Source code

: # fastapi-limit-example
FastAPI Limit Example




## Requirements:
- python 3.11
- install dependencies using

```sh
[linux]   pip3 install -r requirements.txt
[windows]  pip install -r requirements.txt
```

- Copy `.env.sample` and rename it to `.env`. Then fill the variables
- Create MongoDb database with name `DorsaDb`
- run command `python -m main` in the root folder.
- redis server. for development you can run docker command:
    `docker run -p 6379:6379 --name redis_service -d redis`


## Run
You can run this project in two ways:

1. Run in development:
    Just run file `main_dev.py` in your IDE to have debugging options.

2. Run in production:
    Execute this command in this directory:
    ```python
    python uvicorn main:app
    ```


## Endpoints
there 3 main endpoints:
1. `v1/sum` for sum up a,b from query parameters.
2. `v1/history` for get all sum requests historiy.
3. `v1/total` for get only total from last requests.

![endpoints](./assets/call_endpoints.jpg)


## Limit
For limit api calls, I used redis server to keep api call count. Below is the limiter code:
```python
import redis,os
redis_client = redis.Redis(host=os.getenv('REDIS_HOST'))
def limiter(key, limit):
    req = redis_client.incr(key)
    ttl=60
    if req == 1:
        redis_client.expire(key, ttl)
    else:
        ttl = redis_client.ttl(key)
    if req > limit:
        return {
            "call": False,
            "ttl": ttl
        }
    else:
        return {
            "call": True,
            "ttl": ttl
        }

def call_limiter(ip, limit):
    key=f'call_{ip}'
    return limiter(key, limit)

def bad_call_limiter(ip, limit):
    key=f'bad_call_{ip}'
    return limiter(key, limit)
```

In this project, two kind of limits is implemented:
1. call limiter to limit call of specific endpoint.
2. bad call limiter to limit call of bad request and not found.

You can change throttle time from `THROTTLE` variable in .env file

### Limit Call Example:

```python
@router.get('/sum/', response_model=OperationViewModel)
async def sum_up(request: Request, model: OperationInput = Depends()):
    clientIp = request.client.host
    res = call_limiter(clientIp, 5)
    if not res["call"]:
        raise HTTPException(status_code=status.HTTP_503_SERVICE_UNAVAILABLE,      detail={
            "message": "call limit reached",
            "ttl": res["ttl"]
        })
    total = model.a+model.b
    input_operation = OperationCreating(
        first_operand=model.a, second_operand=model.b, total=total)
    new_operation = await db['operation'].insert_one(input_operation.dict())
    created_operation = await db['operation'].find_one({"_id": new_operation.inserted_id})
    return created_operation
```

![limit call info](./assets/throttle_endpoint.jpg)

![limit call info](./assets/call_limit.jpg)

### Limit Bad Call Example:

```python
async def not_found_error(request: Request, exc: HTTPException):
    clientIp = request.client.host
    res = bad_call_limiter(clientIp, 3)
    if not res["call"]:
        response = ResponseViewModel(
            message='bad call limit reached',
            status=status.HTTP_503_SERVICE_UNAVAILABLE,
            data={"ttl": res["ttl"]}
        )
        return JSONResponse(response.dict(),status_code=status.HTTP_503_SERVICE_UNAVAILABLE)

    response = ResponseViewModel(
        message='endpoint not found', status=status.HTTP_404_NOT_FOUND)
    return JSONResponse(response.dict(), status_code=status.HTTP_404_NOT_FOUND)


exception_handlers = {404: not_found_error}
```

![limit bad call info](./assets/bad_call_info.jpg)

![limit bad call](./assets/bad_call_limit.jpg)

Prompt
Copy the material above so that it matches line for line.

Problem solution
Source code

: # fastapi-limit-example
FastAPI Limit Example




## Requirements:
- python 3.11
- install dependencies using

```sh
[linux]   pip3 install -r requirements.txt
[windows]  pip install -r requirements.txt
```

- Copy `.env.sample` and rename it to `.env`. Then fill the variables
- Create MongoDb database with name `DorsaDb`
- run command `python -m main` in the root folder.
- redis server. for development you can run docker command:
    `docker run -p 6379:6379 --name redis_service -d redis`


## Run
You can run this project in two ways:

1. Run in development:
    Just run file `main_dev.py` in your IDE to have debugging options.

2. Run in production:
    Execute this command in this directory:
    ```python
    python uvicorn main:app
    ```


## Endpoints
there 3 main endpoints:
1. `v1/sum` for sum up a,b from query parameters.
2. `v1/history` for get all sum requests historiy.
3. `v1/total` for get only total from last requests.

![endpoints](./assets/call_endpoints.jpg)


## Limit
For limit api calls, I used redis server to keep api call count. Below is the limiter code:
```python
import redis,os
redis_client = redis.Redis(host=os.getenv('REDIS_HOST'))
def limiter(key, limit):
    req = redis_client.incr(key)
    ttl=60
    if req == 1:
        redis_client.expire(key, ttl)
    else:
        ttl = redis_client.ttl(key)
    if req > limit:
        return {
            "call": False,
            "ttl": ttl
        }
    else:
        return {
            "call": True,
            "ttl": ttl
        }

def call_limiter(ip, limit):
    key=f'call_{ip}'
    return limiter(key, limit)

def bad_call_limiter(ip, limit):
    key=f'bad_call_{ip}'
    return limiter(key, limit)
```

In this project, two kind of limits is implemented:
1. call limiter to limit call of specific endpoint.
2. bad call limiter to limit call of bad request and not found.

You can change throttle time from `THROTTLE` variable in .env file

### Limit Call Example:

```python
@router.get('/sum/', response_model=OperationViewModel)
async def sum_up(request: Request, model: OperationInput = Depends()):
    clientIp = request.client.host
    res = call_limiter(clientIp, 5)
    if not res["call"]:
        raise HTTPException(status_code=status.HTTP_503_SERVICE_UNAVAILABLE,      detail={
            "message": "call limit reached",
            "ttl": res["ttl"]
        })
    total = model.a+model.b
    input_operation = OperationCreating(
        first_operand=model.a, second_operand=model.b, total=total)
    new_operation = await db['operation'].insert_one(input_operation.dict())
    created_operation = await db['operation'].find_one({"_id": new_operation.inserted_id})
    return created_operation
```

![limit call info](./assets/throttle_endpoint.jpg)

![limit call info](./assets/call_limit.jpg)

### Limit Bad Call Example:

```python
async def not_found_error(request: Request, exc: HTTPException):
    clientIp = request.client.host
    res = bad_call_limiter(clientIp, 3)
    if not res["call"]:
        response = ResponseViewModel(
            message='bad call limit reached',
            status=status.HTTP_503_SERVICE_UNAVAILABLE,
            data={"ttl": res["ttl"]}
        )
        return JSONResponse(response.dict(),status_code=status.HTTP_503_SERVICE_UNAVAILABLE)

    response = ResponseViewModel(
        message='endpoint not found', status=status.HTTP_404_NOT_FOUND)
    return JSONResponse(response.dict(), status_code=status.HTTP_404_NOT_FOUND)


exception_handlers = {404: not_found_error}
```

![limit bad call info](./assets/bad_call_info.jpg)

![limit bad call](./assets/bad_call_limit.jpg)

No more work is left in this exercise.